(Data to process):
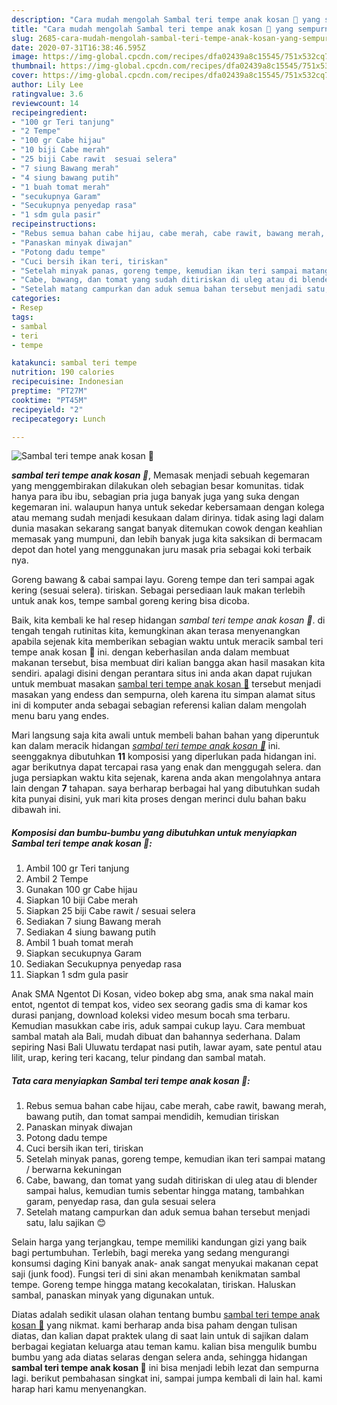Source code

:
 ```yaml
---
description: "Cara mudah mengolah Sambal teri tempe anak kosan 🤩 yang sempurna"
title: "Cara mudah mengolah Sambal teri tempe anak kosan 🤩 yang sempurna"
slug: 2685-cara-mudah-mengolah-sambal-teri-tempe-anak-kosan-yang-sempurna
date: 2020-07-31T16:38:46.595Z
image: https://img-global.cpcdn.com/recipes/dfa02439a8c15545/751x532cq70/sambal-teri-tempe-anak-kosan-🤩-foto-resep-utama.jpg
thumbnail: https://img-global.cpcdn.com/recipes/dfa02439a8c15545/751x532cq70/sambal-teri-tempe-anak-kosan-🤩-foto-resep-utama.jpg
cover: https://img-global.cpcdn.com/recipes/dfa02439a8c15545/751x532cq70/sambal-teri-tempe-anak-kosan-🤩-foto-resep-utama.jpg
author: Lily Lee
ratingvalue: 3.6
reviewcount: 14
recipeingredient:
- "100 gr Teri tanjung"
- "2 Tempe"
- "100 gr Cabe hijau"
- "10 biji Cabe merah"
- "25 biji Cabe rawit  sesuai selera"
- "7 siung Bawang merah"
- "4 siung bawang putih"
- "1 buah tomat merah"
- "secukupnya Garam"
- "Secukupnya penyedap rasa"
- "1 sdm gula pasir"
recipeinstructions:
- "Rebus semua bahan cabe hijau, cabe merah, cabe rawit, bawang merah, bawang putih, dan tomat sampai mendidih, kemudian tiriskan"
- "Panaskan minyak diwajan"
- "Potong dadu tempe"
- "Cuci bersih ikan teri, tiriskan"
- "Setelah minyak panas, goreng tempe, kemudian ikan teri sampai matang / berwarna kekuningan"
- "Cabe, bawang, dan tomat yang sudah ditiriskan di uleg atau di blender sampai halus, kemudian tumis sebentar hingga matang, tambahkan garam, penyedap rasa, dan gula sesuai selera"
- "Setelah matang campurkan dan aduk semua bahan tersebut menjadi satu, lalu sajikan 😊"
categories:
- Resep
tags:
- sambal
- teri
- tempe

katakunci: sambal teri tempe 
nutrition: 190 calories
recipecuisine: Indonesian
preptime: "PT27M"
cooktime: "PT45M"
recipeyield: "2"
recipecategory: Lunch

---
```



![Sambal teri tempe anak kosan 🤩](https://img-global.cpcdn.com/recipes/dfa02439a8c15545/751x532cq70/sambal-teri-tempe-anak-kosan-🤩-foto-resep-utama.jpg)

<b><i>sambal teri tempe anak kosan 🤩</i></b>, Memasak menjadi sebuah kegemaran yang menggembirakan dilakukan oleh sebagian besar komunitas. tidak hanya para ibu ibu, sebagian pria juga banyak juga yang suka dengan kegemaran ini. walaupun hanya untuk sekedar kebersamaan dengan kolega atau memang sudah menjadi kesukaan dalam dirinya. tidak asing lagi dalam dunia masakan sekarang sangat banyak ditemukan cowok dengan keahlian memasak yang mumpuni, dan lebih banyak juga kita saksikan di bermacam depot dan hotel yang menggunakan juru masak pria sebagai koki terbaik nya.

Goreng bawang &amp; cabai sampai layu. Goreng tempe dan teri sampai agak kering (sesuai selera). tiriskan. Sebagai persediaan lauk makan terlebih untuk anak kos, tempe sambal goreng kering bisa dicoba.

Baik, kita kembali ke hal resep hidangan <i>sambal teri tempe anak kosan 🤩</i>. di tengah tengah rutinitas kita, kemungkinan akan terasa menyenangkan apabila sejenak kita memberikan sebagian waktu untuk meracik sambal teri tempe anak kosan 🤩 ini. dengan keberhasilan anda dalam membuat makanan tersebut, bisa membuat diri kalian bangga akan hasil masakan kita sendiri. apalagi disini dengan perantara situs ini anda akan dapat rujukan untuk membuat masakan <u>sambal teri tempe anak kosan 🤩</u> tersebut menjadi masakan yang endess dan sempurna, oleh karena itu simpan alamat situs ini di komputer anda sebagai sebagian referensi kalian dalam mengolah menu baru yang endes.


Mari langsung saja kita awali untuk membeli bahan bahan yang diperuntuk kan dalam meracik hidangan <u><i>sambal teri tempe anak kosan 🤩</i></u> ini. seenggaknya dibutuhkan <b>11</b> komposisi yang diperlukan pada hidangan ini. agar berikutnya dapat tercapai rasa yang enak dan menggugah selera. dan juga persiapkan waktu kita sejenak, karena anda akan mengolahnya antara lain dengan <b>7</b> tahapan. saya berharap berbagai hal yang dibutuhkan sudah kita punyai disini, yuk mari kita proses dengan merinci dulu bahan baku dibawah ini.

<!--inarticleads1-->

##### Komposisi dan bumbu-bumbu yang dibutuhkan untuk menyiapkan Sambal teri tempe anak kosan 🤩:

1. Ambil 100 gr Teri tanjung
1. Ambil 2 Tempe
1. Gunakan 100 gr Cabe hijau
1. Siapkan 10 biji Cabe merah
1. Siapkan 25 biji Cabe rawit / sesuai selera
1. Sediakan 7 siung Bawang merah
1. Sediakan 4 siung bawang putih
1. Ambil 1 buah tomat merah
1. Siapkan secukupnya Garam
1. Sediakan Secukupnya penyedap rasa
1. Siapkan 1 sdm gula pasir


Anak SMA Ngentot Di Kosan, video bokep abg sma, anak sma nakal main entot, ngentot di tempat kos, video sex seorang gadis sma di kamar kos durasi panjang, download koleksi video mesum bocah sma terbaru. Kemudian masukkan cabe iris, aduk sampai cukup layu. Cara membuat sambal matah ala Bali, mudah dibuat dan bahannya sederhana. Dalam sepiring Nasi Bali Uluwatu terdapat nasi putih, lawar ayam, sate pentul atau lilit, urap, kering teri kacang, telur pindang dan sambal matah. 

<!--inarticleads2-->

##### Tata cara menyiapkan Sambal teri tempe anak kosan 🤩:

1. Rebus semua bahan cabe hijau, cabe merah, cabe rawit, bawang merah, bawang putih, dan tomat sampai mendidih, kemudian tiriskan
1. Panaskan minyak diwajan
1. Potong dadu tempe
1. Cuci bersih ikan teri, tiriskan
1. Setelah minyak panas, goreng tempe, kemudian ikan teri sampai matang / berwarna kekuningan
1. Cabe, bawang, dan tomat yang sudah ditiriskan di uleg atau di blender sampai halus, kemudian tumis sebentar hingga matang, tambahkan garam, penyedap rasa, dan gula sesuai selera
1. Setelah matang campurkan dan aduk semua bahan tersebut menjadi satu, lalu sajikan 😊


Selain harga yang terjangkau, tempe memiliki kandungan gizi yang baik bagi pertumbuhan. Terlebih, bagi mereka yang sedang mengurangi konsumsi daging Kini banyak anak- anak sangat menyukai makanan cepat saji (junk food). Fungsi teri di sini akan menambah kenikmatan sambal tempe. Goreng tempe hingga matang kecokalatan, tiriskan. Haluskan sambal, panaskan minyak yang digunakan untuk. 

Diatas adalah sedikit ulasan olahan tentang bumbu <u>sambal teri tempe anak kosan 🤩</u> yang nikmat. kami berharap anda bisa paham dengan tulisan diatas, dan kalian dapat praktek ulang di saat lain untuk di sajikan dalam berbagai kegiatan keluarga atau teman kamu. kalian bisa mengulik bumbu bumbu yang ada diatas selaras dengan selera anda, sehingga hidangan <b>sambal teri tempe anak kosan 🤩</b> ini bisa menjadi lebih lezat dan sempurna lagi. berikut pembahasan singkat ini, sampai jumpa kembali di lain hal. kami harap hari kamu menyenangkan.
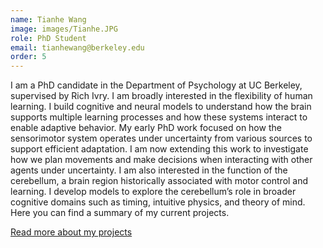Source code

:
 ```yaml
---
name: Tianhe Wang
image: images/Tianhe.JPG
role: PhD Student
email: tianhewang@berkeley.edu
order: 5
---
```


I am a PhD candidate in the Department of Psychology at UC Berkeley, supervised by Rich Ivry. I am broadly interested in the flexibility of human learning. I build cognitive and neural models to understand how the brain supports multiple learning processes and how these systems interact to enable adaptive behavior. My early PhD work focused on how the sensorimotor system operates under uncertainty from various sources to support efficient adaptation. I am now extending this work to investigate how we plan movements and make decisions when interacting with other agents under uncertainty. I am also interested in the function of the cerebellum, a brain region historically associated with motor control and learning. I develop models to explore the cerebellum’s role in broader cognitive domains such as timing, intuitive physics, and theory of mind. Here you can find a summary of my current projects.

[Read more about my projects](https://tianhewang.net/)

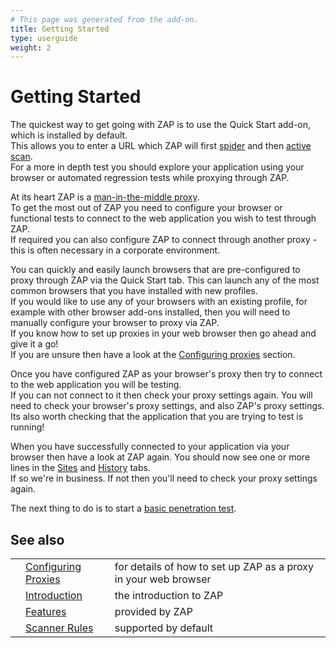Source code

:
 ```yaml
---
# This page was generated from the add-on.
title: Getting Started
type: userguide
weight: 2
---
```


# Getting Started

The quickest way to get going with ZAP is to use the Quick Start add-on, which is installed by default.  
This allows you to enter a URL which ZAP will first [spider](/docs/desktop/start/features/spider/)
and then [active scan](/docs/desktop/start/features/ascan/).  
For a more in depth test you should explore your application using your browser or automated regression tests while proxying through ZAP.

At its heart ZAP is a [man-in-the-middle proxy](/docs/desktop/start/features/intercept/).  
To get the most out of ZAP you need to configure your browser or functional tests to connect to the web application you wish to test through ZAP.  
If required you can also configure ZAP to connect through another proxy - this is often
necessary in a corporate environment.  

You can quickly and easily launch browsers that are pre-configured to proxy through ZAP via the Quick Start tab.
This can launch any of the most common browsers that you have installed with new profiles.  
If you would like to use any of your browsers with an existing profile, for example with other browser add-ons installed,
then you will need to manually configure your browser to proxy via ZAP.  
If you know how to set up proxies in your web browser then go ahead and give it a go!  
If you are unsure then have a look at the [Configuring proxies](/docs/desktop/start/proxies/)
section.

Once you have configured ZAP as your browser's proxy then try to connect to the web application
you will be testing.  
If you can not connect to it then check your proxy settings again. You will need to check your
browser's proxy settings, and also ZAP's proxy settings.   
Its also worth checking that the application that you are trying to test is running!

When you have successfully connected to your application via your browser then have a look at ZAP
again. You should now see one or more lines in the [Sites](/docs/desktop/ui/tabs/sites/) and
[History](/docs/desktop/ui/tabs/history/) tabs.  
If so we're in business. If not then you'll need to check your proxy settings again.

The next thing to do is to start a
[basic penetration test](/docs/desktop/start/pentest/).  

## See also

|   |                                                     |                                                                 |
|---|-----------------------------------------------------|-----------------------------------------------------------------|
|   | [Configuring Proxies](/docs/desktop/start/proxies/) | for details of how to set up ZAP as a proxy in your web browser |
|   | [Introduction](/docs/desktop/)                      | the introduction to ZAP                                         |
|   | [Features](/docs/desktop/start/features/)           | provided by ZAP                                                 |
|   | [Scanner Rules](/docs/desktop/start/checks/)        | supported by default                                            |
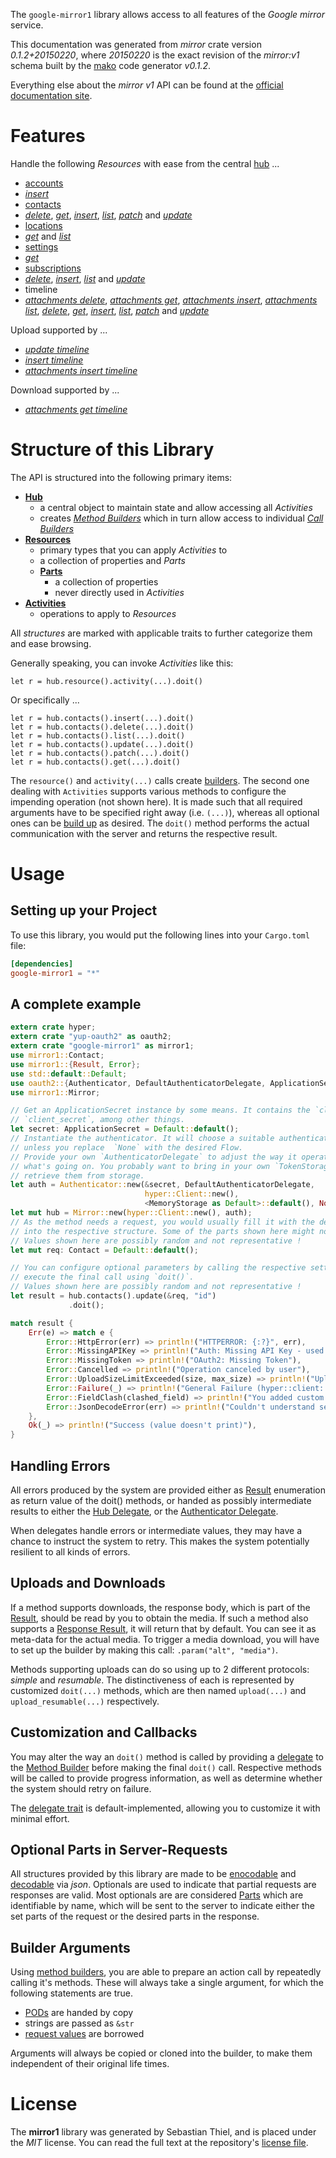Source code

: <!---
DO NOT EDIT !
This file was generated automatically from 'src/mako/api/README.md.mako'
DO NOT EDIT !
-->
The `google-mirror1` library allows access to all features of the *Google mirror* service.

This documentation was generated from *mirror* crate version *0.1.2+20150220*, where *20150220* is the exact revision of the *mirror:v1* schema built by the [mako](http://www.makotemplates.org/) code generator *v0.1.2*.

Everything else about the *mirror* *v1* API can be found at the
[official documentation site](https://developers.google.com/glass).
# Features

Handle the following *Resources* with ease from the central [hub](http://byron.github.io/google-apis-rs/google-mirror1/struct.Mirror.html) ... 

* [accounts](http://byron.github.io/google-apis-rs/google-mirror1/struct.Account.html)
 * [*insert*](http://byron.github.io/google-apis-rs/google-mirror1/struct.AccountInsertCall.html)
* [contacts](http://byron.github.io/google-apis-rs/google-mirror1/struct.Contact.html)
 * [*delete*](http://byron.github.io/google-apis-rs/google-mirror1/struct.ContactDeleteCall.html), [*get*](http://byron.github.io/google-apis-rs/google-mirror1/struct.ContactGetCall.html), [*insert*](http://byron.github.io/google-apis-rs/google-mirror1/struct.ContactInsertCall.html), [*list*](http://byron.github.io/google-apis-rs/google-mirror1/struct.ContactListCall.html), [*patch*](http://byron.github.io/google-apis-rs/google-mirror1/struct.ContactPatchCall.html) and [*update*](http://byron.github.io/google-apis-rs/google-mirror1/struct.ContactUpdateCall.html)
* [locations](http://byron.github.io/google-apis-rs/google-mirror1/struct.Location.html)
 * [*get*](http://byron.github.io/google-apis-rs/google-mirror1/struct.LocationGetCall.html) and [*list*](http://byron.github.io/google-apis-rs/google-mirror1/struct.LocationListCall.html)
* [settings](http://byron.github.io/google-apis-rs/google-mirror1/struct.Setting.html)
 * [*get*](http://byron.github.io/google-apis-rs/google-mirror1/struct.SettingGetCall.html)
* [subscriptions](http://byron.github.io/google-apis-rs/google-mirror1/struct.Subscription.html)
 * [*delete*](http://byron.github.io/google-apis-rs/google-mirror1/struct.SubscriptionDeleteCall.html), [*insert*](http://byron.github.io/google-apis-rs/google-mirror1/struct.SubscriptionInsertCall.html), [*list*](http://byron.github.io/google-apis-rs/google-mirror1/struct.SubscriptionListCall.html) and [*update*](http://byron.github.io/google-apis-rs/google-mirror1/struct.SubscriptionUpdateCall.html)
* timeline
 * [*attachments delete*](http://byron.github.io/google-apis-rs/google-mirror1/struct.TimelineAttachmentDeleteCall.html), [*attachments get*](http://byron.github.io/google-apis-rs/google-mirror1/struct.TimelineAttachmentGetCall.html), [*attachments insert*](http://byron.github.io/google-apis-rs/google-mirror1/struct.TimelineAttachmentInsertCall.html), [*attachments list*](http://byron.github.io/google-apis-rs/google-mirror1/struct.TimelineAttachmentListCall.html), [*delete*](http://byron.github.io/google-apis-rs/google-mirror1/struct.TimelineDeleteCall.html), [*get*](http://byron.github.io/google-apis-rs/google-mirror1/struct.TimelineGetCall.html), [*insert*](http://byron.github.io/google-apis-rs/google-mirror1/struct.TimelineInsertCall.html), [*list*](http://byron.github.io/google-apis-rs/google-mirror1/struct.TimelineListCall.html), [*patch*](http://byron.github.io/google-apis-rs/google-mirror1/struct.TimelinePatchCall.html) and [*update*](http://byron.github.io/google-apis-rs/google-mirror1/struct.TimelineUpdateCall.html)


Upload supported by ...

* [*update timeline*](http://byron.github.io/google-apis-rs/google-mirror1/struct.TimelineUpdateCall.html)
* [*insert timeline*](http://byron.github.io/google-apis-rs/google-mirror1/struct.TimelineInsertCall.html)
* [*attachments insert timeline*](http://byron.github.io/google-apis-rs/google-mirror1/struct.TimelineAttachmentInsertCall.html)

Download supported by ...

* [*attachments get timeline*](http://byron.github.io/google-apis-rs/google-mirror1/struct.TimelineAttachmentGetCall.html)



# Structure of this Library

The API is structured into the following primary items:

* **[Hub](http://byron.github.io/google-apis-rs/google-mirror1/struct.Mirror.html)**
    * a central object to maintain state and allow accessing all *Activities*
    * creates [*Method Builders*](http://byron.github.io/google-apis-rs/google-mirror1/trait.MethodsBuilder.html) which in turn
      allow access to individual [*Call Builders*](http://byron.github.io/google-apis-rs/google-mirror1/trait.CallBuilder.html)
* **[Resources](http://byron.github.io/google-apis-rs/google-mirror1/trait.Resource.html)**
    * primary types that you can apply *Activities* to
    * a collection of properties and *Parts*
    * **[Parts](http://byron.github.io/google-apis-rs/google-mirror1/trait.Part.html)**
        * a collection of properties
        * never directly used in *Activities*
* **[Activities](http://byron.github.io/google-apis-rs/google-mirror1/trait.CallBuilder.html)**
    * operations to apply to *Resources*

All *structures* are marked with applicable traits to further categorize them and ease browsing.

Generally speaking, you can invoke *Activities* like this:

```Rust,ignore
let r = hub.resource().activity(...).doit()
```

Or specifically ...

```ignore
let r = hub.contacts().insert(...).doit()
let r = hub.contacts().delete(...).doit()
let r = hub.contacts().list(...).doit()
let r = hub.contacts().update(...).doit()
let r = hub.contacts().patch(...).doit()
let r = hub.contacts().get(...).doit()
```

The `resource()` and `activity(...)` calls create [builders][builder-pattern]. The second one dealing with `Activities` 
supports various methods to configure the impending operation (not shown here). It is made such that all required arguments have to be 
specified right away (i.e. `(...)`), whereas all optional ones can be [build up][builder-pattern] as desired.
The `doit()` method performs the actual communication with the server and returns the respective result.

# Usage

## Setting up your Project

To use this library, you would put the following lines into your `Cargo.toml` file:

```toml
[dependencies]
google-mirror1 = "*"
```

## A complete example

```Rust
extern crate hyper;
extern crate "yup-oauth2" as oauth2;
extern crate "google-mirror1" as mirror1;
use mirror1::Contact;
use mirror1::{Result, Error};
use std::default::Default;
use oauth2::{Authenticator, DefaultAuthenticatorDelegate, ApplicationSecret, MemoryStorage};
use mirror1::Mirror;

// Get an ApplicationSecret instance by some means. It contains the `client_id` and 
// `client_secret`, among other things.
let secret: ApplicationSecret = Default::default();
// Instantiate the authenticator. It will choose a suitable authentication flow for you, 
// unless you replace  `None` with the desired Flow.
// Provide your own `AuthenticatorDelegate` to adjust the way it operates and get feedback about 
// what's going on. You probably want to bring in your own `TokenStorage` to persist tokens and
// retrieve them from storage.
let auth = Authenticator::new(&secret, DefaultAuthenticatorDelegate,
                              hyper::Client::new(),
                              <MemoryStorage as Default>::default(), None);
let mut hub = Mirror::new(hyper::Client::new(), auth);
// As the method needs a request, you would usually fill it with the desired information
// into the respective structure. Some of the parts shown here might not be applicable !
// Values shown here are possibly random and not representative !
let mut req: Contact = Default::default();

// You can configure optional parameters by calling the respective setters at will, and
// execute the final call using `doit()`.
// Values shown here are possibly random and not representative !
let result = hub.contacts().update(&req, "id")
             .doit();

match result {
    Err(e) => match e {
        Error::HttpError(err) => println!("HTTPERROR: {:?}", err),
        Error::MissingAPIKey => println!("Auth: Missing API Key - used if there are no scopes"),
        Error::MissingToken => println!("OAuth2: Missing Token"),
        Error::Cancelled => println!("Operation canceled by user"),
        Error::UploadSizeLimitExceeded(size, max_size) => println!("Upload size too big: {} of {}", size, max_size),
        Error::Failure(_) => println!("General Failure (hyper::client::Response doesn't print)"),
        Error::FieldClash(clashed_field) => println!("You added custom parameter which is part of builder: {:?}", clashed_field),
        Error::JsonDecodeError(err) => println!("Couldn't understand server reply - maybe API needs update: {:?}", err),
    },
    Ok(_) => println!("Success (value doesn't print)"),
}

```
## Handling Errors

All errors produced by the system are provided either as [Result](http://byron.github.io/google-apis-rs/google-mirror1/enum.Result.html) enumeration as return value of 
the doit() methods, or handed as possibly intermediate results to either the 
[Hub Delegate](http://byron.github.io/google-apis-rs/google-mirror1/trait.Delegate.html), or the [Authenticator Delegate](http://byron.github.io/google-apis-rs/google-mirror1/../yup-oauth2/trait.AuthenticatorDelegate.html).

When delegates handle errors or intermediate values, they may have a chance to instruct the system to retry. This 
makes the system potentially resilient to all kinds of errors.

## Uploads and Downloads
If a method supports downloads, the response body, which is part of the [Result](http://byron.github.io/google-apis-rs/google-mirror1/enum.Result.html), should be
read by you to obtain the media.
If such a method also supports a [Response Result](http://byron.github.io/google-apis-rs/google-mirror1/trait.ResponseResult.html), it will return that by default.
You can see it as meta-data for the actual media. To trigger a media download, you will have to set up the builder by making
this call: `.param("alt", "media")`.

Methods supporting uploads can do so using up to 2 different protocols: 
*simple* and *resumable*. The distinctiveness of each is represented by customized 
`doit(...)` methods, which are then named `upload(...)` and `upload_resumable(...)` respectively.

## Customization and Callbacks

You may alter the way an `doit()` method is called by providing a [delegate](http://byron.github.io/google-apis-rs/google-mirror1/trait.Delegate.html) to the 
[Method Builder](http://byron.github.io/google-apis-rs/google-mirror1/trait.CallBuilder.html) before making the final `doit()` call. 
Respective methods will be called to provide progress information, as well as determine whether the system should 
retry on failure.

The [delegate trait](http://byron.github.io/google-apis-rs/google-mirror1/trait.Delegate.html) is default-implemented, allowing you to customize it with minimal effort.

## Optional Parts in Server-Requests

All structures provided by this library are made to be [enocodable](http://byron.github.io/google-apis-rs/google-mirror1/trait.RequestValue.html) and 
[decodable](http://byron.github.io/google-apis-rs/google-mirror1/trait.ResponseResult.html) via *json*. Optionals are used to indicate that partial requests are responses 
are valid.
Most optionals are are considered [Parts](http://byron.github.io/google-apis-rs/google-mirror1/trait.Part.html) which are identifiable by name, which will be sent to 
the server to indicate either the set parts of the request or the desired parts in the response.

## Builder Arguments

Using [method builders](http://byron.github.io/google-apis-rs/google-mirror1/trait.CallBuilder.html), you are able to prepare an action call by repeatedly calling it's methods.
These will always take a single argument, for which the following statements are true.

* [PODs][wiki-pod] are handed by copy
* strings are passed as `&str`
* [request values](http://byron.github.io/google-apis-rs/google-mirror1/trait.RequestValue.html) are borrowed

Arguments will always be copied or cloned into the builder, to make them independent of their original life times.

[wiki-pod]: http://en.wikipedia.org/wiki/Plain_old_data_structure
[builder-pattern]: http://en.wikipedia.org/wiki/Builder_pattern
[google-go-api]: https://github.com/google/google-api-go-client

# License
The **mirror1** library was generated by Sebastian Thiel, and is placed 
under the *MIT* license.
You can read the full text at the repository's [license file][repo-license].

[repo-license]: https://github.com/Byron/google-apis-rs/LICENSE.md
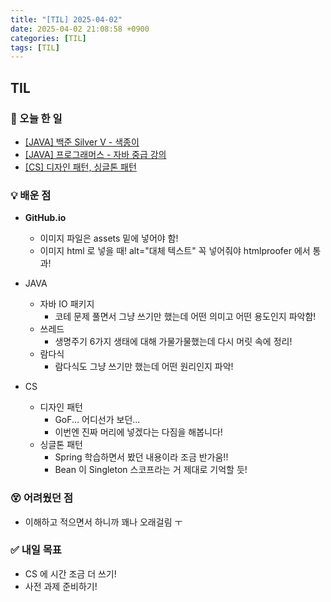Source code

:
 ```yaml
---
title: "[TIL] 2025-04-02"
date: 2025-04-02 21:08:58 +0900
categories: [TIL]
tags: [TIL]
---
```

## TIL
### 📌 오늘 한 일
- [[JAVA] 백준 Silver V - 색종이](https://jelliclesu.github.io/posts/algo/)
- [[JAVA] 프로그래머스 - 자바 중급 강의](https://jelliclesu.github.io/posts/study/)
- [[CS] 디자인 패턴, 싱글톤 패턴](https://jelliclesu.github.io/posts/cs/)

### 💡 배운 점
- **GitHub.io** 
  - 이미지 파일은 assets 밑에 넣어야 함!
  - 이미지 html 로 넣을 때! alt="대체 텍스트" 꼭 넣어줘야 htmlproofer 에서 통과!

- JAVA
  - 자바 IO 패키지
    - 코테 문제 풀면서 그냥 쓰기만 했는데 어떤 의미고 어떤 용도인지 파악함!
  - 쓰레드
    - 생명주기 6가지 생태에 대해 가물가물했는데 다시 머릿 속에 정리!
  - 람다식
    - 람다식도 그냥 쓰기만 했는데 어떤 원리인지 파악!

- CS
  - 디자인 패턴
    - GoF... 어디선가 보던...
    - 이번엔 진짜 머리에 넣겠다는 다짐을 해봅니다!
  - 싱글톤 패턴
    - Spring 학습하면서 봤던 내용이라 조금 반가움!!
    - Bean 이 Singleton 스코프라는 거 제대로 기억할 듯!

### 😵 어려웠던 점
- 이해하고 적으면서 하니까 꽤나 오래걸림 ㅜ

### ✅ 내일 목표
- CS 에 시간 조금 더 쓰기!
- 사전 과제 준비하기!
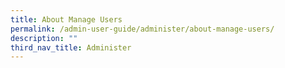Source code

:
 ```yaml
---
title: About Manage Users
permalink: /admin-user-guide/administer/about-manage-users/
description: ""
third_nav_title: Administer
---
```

(What the task requires): Would you quote everything above from the line containing "Anak SMA Ngentot" down to the line containing "1. Setelah matang"? Include both of those lines and nothing else.

(Task solution):
Anak SMA Ngentot Di Kosan, video bokep abg sma, anak sma nakal main entot, ngentot di tempat kos, video sex seorang gadis sma di kamar kos durasi panjang, download koleksi video mesum bocah sma terbaru. Kemudian masukkan cabe iris, aduk sampai cukup layu. Cara membuat sambal matah ala Bali, mudah dibuat dan bahannya sederhana. Dalam sepiring Nasi Bali Uluwatu terdapat nasi putih, lawar ayam, sate pentul atau lilit, urap, kering teri kacang, telur pindang dan sambal matah. 

<!--inarticleads2-->

##### Tata cara menyiapkan Sambal teri tempe anak kosan 🤩:

1. Rebus semua bahan cabe hijau, cabe merah, cabe rawit, bawang merah, bawang putih, dan tomat sampai mendidih, kemudian tiriskan
1. Panaskan minyak diwajan
1. Potong dadu tempe
1. Cuci bersih ikan teri, tiriskan
1. Setelah minyak panas, goreng tempe, kemudian ikan teri sampai matang / berwarna kekuningan
1. Cabe, bawang, dan tomat yang sudah ditiriskan di uleg atau di blender sampai halus, kemudian tumis sebentar hingga matang, tambahkan garam, penyedap rasa, dan gula sesuai selera
1. Setelah matang campurkan dan aduk semua bahan tersebut menjadi satu, lalu sajikan 😊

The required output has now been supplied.